* [Activity]
All of the data is to be written out again exactly, without the pictures.

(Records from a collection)
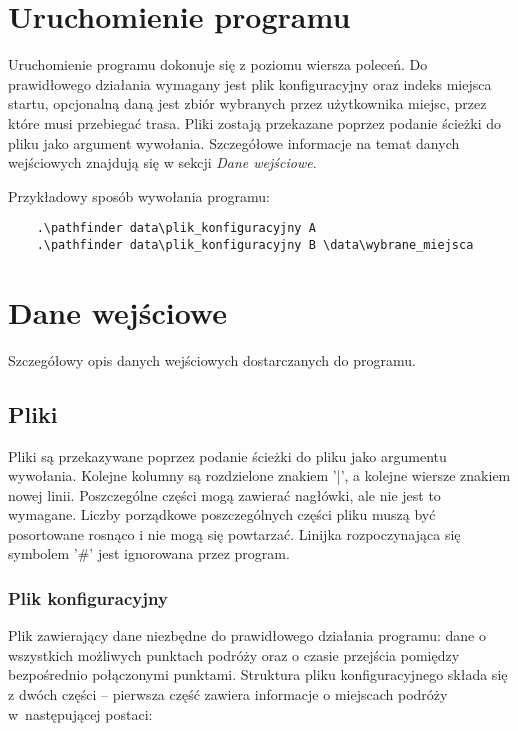 \documentclass{article}
\begin{document}
\vspace{15pt}
\section{Uruchomienie programu}
Uruchomienie programu dokonuje się z poziomu wiersza poleceń. Do prawidłowego działania wymagany jest plik konfiguracyjny oraz indeks miejsca startu, opcjonalną daną jest zbiór wybranych przez użytkownika miejsc, przez które musi przebiegać trasa. Pliki zostają przekazane poprzez podanie ścieżki do pliku jako argument wywołania. Szczegółowe informacje na temat danych wejściowych znajdują się w sekcji \textit{Dane wejściowe}. 

\vspace{10pt}
Przykładowy sposób wywołania programu:
\vspace{-8pt}
\begin{verbatim}
    .\pathfinder data\plik_konfiguracyjny A
    .\pathfinder data\plik_konfiguracyjny B \data\wybrane_miejsca
\end{verbatim}

\vspace{15pt}
\section{Dane wejściowe}
Szczegółowy opis danych wejściowych dostarczanych do programu.

\subsection{Pliki}
Pliki są przekazywane poprzez podanie ścieżki do pliku jako argumentu wywołania. Kolejne kolumny są rozdzielone znakiem '|', a kolejne wiersze znakiem nowej linii. Poszczególne części mogą zawierać nagłówki, ale nie jest to wymagane. Liczby porządkowe poszczególnych części pliku muszą być posortowane rosnąco i nie mogą się powtarzać. Linijka rozpoczynająca się symbolem '\#' jest ignorowana przez program.

\subsubsection{Plik konfiguracyjny}
Plik zawierający dane niezbędne do prawidłowego działania programu: dane o wszystkich możliwych punktach podróży oraz o czasie przejścia pomiędzy bezpośrednio połączonymi punktami. Struktura pliku konfiguracyjnego składa się z dwóch części -- pierwsza część zawiera informacje o miejscach podróży w~następującej postaci:
\end{document}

* [Expected answer]
 \documentclass{article}
\begin{document}
\vspace{15pt}
\section{Uruchomienie programu}
Uruchomienie programu dokonuje się z poziomu wiersza poleceń. Do prawidłowego działania wymagany jest plik konfiguracyjny oraz indeks miejsca startu, opcjonalną daną jest zbiór wybranych przez użytkownika miejsc, przez które musi przebiegać trasa. Pliki zostają przekazane poprzez podanie ścieżki do pliku jako argument wywołania. Szczegółowe informacje na temat danych wejściowych znajdują się w sekcji \textit{Dane wejściowe}. 

\vspace{10pt}
Przykładowy sposób wywołania programu:
\vspace{-8pt}
\begin{verbatim}
    .\pathfinder data\plik_konfiguracyjny A
    .\pathfinder data\plik_konfiguracyjny B \data\wybrane_miejsca
\end{verbatim}

\vspace{15pt}
\section{Dane wejściowe}
Szczegółowy opis danych wejściowych dostarczanych do programu.

\subsection{Pliki}
Pliki są przekazywane poprzez podanie ścieżki do pliku jako argumentu wywołania. Kolejne kolumny są rozdzielone znakiem '|', a kolejne wiersze znakiem nowej linii. Poszczególne części mogą zawierać nagłówki, ale nie jest to wymagane. Liczby porządkowe poszczególnych części pliku muszą być posortowane rosnąco i nie mogą się powtarzać. Linijka rozpoczynająca się symbolem '\#' jest ignorowana przez program.

\subsubsection{Plik konfiguracyjny}
Plik zawierający dane niezbędne do prawidłowego działania programu: dane o wszystkich możliwych punktach podróży oraz o czasie przejścia pomiędzy bezpośrednio połączonymi punktami. Struktura pliku konfiguracyjnego składa się z dwóch części -- pierwsza część zawiera informacje o miejscach podróży w~następującej postaci:
\end{document}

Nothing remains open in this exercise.